▸ **WHAT YOU HAVE TO DO**
Your task is to copy every line of the entries that holds the word "variables".

▸ **PROVIDED DATA**
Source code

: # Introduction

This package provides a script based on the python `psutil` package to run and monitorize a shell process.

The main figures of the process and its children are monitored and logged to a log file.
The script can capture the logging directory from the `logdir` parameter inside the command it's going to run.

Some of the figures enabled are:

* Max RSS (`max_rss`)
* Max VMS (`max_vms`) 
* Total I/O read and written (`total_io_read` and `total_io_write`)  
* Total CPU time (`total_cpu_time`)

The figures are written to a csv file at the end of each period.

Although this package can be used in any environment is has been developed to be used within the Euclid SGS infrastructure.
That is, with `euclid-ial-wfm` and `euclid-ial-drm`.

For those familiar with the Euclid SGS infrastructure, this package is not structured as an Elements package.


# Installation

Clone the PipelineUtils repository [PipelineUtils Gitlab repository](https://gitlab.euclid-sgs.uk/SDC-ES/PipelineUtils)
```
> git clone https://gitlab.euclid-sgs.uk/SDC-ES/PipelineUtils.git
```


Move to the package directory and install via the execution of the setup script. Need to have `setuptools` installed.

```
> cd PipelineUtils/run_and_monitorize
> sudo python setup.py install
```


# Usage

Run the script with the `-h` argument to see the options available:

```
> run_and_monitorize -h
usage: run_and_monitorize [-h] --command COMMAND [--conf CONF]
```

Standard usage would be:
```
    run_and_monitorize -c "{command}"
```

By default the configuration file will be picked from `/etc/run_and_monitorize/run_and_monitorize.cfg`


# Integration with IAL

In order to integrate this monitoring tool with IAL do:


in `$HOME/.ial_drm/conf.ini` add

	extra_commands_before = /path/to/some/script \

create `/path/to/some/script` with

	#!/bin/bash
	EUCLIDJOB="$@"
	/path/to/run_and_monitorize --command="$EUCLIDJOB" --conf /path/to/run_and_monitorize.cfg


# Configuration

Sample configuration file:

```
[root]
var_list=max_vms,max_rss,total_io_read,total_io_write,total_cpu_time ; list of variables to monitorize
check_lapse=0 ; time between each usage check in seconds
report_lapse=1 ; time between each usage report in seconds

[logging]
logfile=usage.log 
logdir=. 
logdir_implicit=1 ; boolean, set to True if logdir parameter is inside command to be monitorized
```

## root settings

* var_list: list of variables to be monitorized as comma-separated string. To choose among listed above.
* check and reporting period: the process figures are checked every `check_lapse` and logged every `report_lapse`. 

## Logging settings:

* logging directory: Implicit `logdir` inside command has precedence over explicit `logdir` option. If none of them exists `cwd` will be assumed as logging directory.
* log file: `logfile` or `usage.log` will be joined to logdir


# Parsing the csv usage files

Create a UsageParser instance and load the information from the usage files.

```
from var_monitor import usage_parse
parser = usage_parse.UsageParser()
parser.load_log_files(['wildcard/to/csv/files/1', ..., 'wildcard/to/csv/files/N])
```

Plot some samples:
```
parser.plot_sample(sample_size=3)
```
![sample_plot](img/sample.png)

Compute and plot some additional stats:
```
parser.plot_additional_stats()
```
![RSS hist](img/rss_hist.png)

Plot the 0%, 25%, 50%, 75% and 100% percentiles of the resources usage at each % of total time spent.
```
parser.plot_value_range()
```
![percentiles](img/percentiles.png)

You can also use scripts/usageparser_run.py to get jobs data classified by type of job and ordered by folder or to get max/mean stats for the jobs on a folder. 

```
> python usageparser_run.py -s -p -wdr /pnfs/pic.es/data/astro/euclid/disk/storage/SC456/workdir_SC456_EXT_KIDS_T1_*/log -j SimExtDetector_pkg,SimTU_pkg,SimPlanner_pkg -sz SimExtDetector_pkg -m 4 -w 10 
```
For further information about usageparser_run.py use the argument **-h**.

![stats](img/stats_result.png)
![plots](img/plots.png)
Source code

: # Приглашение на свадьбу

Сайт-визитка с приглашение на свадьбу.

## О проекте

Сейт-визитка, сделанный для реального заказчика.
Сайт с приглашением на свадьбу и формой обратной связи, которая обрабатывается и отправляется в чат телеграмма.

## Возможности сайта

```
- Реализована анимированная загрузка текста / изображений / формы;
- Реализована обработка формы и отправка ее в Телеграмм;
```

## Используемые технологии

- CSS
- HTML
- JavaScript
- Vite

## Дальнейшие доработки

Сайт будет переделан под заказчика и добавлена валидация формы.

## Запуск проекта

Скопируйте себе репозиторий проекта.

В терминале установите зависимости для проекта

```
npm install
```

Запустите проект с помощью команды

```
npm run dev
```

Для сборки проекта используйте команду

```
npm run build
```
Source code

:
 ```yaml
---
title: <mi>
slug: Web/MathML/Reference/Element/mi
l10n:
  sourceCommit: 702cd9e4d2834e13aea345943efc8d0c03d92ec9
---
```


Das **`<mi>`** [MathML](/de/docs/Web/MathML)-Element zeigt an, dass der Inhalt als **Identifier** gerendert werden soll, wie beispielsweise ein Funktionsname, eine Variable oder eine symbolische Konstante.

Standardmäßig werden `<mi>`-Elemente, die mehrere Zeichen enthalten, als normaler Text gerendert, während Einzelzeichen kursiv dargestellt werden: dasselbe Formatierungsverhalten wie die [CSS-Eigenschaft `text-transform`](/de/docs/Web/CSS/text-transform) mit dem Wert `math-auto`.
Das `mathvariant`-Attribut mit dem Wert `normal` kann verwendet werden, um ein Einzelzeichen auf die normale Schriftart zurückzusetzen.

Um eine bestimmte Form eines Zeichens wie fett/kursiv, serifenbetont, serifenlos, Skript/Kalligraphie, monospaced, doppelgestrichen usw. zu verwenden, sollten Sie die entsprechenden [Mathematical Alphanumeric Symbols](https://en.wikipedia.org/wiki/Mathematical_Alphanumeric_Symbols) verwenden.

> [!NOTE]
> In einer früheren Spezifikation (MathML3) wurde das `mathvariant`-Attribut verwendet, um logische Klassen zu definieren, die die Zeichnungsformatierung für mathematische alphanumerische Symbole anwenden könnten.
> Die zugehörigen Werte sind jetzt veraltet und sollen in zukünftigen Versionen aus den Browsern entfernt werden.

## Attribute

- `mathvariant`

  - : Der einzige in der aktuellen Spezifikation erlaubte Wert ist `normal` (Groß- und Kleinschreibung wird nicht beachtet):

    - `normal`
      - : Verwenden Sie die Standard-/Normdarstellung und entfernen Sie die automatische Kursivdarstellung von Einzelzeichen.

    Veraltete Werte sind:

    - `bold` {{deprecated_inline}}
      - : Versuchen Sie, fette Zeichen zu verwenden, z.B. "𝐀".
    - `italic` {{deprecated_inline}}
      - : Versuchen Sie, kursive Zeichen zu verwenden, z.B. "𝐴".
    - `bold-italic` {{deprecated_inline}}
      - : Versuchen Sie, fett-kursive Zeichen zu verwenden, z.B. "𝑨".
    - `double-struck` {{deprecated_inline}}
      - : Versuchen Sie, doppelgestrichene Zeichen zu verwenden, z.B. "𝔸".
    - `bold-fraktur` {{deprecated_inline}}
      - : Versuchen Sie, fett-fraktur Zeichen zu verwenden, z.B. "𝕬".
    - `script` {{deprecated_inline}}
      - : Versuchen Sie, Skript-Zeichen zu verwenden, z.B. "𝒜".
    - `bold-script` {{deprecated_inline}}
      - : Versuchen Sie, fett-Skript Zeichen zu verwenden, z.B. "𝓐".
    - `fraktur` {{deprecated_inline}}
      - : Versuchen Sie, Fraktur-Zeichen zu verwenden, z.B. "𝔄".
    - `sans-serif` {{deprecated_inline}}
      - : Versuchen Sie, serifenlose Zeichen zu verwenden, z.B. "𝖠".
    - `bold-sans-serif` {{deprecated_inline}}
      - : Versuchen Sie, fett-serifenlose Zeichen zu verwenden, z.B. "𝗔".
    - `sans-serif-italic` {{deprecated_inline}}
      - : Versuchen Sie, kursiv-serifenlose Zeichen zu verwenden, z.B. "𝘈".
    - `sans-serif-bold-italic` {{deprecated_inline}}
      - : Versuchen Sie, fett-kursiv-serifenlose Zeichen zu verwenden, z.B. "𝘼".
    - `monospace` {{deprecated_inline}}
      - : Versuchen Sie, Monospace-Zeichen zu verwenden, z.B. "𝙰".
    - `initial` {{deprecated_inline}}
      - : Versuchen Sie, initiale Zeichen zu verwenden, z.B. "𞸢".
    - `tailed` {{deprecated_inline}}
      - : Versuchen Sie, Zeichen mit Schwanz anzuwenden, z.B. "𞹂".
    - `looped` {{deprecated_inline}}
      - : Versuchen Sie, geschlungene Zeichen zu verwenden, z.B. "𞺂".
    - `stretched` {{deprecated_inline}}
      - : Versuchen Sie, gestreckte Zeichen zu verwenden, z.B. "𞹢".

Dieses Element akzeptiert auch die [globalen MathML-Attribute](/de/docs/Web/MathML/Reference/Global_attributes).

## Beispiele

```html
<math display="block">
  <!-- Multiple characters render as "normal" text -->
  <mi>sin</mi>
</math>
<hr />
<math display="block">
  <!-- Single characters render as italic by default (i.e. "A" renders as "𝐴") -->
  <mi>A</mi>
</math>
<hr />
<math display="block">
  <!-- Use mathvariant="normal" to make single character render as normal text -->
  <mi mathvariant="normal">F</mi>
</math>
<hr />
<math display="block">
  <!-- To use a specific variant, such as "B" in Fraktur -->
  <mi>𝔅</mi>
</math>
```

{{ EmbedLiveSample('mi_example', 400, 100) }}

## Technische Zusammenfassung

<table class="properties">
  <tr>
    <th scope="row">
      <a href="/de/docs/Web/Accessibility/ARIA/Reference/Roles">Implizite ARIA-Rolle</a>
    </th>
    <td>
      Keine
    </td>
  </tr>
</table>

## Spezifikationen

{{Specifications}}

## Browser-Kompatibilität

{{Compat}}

▸ **WRITTEN RESPONSE**
var_list=max_vms,max_rss,total_io_read,total_io_write,total_cpu_time ; list of variables to monitorize
* var_list: list of variables to be monitorized as comma-separated string. To choose among listed above.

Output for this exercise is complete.